* WHAT IS BEING ASKED: Copy down the listing below exactly. Do not include pictures.

* RECORDED INFORMATION:
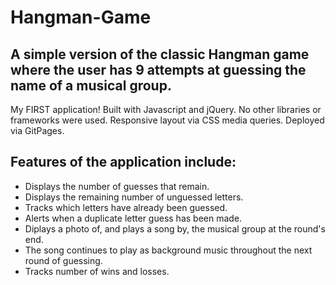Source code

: # Hangman-Game

## A simple version of the classic Hangman game where the user has 9 attempts at guessing the name of a musical group. 

My FIRST application! Built with Javascript and jQuery. No other libraries or frameworks were used.  Responsive layout via CSS media queries.  Deployed via GitPages.

## Features of the application include:

* Displays the number of guesses that remain.
* Displays the remaining number of unguessed letters.
* Tracks which letters have already been guessed.
* Alerts when a duplicate letter guess has been made.
* Diplays a photo of, and plays a song by, the musical group at the round's end.
* The song continues to play as background music throughout the next round of guessing.
* Tracks number of wins and losses.
 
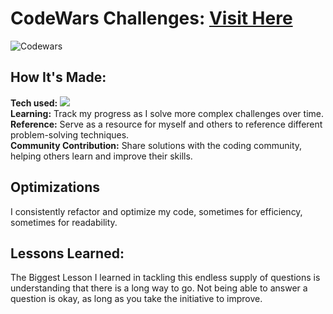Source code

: # CodeWars Challenges: <a target="_blank" href="https://www.codewars.com/users/Adel%20Abdulazeem" >Visit Here</a>  

![Codewars](https://github.r2v.ch/codewars?user=Adel%20Abdulazeem&stroke=COLOR)

## How It's Made:

**Tech used:** <img src="https://img.shields.io/static/v1?label=|&message=JAVASCRIPT&color=3c7f5d&style=plastic&logo=javascript"/>
<br>
 **Learning:**  Track my progress as I solve more complex challenges over time.
 <br>
 **Reference:** Serve as a resource for myself and others to reference different problem-solving techniques.
 <br>
 **Community Contribution:** Share solutions with the coding community, helping others learn and improve their skills.
## Optimizations

I consistently refactor and optimize my code, sometimes for efficiency, sometimes for readability. 

## Lessons Learned:

The Biggest Lesson I learned in tackling this endless supply of questions is understanding that there is a long way to go. Not being able to answer a question is okay, as long as you take the initiative to improve.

* RESULT OF THE TASK:
Source code

: # Hangman-Game

## A simple version of the classic Hangman game where the user has 9 attempts at guessing the name of a musical group. 

My FIRST application! Built with Javascript and jQuery. No other libraries or frameworks were used.  Responsive layout via CSS media queries.  Deployed via GitPages.

## Features of the application include:

* Displays the number of guesses that remain.
* Displays the remaining number of unguessed letters.
* Tracks which letters have already been guessed.
* Alerts when a duplicate letter guess has been made.
* Diplays a photo of, and plays a song by, the musical group at the round's end.
* The song continues to play as background music throughout the next round of guessing.
* Tracks number of wins and losses.
 
Source code

: # CodeWars Challenges: <a target="_blank" href="https://www.codewars.com/users/Adel%20Abdulazeem" >Visit Here</a>  

![Codewars](https://github.r2v.ch/codewars?user=Adel%20Abdulazeem&stroke=COLOR)

## How It's Made:

**Tech used:** <img src="https://img.shields.io/static/v1?label=|&message=JAVASCRIPT&color=3c7f5d&style=plastic&logo=javascript"/>
<br>
 **Learning:**  Track my progress as I solve more complex challenges over time.
 <br>
 **Reference:** Serve as a resource for myself and others to reference different problem-solving techniques.
 <br>
 **Community Contribution:** Share solutions with the coding community, helping others learn and improve their skills.
## Optimizations

I consistently refactor and optimize my code, sometimes for efficiency, sometimes for readability. 

## Lessons Learned:

The Biggest Lesson I learned in tackling this endless supply of questions is understanding that there is a long way to go. Not being able to answer a question is okay, as long as you take the initiative to improve.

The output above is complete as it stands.